(What you are asked to do): Out of the records below, copy all lines in which the word "tons" occurs.

Supplied data Block Start

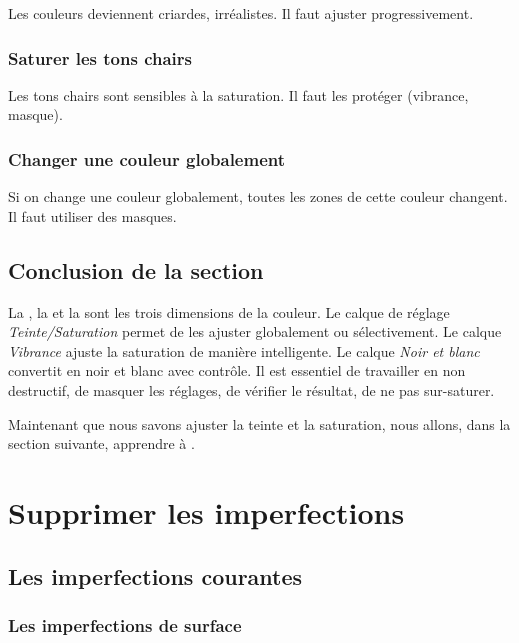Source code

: Les couleurs deviennent criardes, irréalistes. Il faut ajuster progressivement.

\subsubsection{Saturer les tons chairs}

Les tons chairs sont sensibles à la saturation. Il faut les protéger (vibrance, masque).

\subsubsection{Changer une couleur globalement}

Si on change une couleur globalement, toutes les zones de cette couleur changent. Il faut utiliser des masques.

\subsection*{Conclusion de la section}

La , la  et la  sont les trois dimensions de la couleur. Le calque de réglage \emph{Teinte/Saturation} permet de les ajuster globalement ou sélectivement. Le calque \emph{Vibrance} ajuste la saturation de manière intelligente. Le calque \emph{Noir et blanc} convertit en noir et blanc avec contrôle. Il est essentiel de travailler en non destructif, de masquer les réglages, de vérifier le résultat, de ne pas sur-saturer.

Maintenant que nous savons ajuster la teinte et la saturation, nous allons, dans la section suivante, apprendre à .

\section{Supprimer les imperfections}

\subsection{Les imperfections courantes}

\subsubsection{Les imperfections de surface}

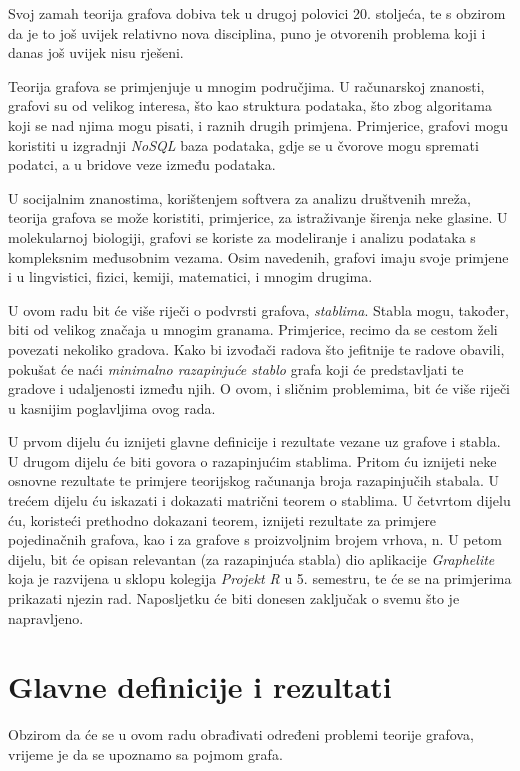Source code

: \documentclass[times, utf8, zavrsni]{fer}
\begin{document}
Svoj zamah teorija grafova dobiva tek u drugoj polovici 20. stoljeća, te s obzirom da je to još uvijek relativno nova disciplina, puno je otvorenih problema koji i danas još uvijek nisu rješeni.

Teorija grafova se primjenjuje u mnogim područjima. U računarskoj znanosti, grafovi su od velikog interesa, što kao struktura podataka, što zbog algoritama koji se nad njima mogu pisati, i raznih drugih primjena. Primjerice, grafovi mogu koristiti u izgradnji \textit{NoSQL} baza podataka, gdje se u čvorove mogu spremati podatci, a u bridove veze između podataka.

U socijalnim znanostima, korištenjem softvera za analizu društvenih mreža, teorija grafova se može koristiti, primjerice, za istraživanje širenja neke glasine. U molekularnoj biologiji, grafovi se koriste za modeliranje i analizu podataka s kompleksnim međusobnim vezama. Osim navedenih, grafovi imaju svoje primjene i u lingvistici, fizici, kemiji, matematici, i mnogim drugima.

U ovom radu bit će više riječi o podvrsti grafova, \textit{stablima}. Stabla mogu, također, biti od velikog značaja u mnogim granama. Primjerice, recimo da se cestom želi povezati nekoliko gradova. Kako bi izvođači radova što jefitnije te radove obavili, pokušat će naći \textit{minimalno razapinjuće stablo} grafa koji će predstavljati te gradove i udaljenosti između njih. O ovom, i sličnim problemima, bit će više riječi u kasnijim poglavljima ovog rada.

U prvom dijelu ću iznijeti glavne definicije i rezultate vezane uz grafove i stabla. U drugom dijelu će biti govora o razapinjućim stablima. Pritom ću iznijeti neke osnovne rezultate te primjere teorijskog računanja broja razapinjučih stabala. 
U trećem dijelu ću iskazati i dokazati matrični teorem o stablima.
U četvrtom dijelu ću, koristeći prethodno dokazani teorem, iznijeti rezultate za primjere pojedinačnih grafova, kao i za grafove s proizvoljnim brojem vrhova, n. U petom dijelu, bit će opisan relevantan (za razapinjuća stabla) dio aplikacije \textit{Graphelite} koja je razvijena u sklopu kolegija \textit{Projekt R} u 5. semestru, te će se na primjerima prikazati njezin rad. Naposljetku će biti donesen zaključak o svemu što je napravljeno.

\chapter{Glavne definicije i rezultati}

Obzirom da će se u ovom radu obrađivati određeni problemi teorije grafova, vrijeme je da se upoznamo sa pojmom grafa.
\end{document}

Supplied data Block End

(The completed task):
\subsubsection{Saturer les tons chairs}
Les tons chairs sont sensibles à la saturation. Il faut les protéger (vibrance, masque).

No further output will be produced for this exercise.